2. Description of the Related Art
A lithographic apparatus is a machine that applies a desired pattern onto a substrate, usually onto a target portion of the substrate. A lithographic apparatus can be used, for example, in the manufacture of integrated circuits (ICs). In such a case, a patterning device, which is alternatively referred to as a mask or a reticle, may be used to generate a circuit pattern to be formed on an individual layer of the IC. This pattern can be transferred onto a target portion (e.g. including part of, one, or several dies) on a substrate (e.g. a silicon wafer). Transfer of the pattern is typically via imaging onto a layer of radiation-sensitive material (resist) provided on the substrate. In general, a single substrate will contain a network of adjacent target portions that are successively patterned. Conventional lithographic apparatus include so-called steppers, in which each target portion is irradiated by exposing an entire pattern onto the target portion at once, and so-called scanners, in which each target portion is irradiated by scanning the pattern through a radiation beam in a given direction (the “scanning”-direction) while synchronously scanning the substrate parallel or anti-parallel to this direction. It is also possible to transfer the pattern from the patterning device to the substrate by imprinting the pattern onto the substrate.
As an example, in a so called step and scan lithographic apparatus, both reticle stage and wafer stage perform step- and scan moves at nanometer scale accuracy. Throughput demands require high velocity and acceleration levels. These high acceleration levels may be conflicting with a demand for position accuracy as dynamics of the stages are excited during acceleration phases. Vibrations need to settle in a certain settling time before exposure can begin. To address these needs, sophisticated motion control is used to control 6 degrees of freedom (6 DOF) of mechanics of both reticle- and waferstage. Feedback control is used to guard stability and improve disturbance rejection, while feedforward control is used to achieve the desired tracking performance.

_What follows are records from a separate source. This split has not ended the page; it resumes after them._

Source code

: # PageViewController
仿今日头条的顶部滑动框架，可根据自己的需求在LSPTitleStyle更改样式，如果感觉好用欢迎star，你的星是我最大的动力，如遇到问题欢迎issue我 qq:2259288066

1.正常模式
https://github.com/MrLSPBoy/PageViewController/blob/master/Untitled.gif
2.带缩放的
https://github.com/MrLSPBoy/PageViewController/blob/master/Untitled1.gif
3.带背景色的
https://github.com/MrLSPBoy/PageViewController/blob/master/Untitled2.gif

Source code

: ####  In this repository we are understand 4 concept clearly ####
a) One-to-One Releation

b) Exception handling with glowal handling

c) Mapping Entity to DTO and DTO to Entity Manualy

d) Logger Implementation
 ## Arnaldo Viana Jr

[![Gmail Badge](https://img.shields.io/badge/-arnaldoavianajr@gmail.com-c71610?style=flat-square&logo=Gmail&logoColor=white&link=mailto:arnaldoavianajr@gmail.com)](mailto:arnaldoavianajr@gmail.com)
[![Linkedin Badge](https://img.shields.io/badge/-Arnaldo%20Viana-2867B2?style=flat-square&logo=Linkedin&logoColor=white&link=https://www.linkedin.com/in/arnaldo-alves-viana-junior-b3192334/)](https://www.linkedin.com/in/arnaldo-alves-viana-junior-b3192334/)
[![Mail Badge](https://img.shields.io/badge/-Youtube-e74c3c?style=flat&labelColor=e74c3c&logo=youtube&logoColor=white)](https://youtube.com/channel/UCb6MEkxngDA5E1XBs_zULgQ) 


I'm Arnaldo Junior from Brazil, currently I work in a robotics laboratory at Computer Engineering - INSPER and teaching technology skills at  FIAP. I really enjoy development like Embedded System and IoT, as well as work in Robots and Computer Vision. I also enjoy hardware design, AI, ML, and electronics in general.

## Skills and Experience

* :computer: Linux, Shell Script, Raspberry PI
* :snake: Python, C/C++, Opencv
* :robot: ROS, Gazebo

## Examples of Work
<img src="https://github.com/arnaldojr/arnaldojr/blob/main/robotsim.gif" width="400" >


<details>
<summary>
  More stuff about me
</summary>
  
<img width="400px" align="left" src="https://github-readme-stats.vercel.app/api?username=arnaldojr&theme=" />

In the past years, iterative learning control has been considered to determine a feedforward signal in controlling a position related quantity (such as a position, a velocity, a jerk, etc) of a stage (such as a substrate stage or a reticle stage) of a lithographic apparatus. In a combined feedforward/feedback control system, iterative learning control provides for a learning of the feedforward signal by providing a setpoint stimulus to the control system, applying an initial or previously determined feedforward signal, measuring an error signal expressing a difference between a desired response of the stage and a measured or obtained response of the stage, and determining a following or subsequent feedforward signal from the error signal and the feedforward signal as applied. This process may be repeated iteratively, until a number of iterations has been achieved, or any other suitable criterion has been met, such as a convergence of the feedforward signal, a magnitude or norm of a remaining error signal, etc. Thus, in iterative learning control, an update is made to the feedforward signal off-line based on a measured error signal. After a few trials (iterations) a stable ILC converges to an ideal feedforward signal, which provides an ability to remove or at least reduce a repetitive tracking error.
Despite benefits that may be provided by application of iterative learning control, a limitation of it may be that such learned signal only holds for a particular setpoint (e.g. a setpoint versus time pattern corresponding to a stage movement pattern), being the setpoint that has been applied during the iterative learning. When the setpoint changes, system dynamics are excited differently. It is considered too time consuming, or even impossible to learn every possible occurring setpoint profile, because variations may be so numerous that almost infinitely many setpoint profiles may occur. This aspect is even aggravated in multi input, multi output systems, as there, a variety in setpoint profiles may increase as compared to a single input, single output system. Thus, it would be desirable to use the learned information from a limited amount of learned setpoints.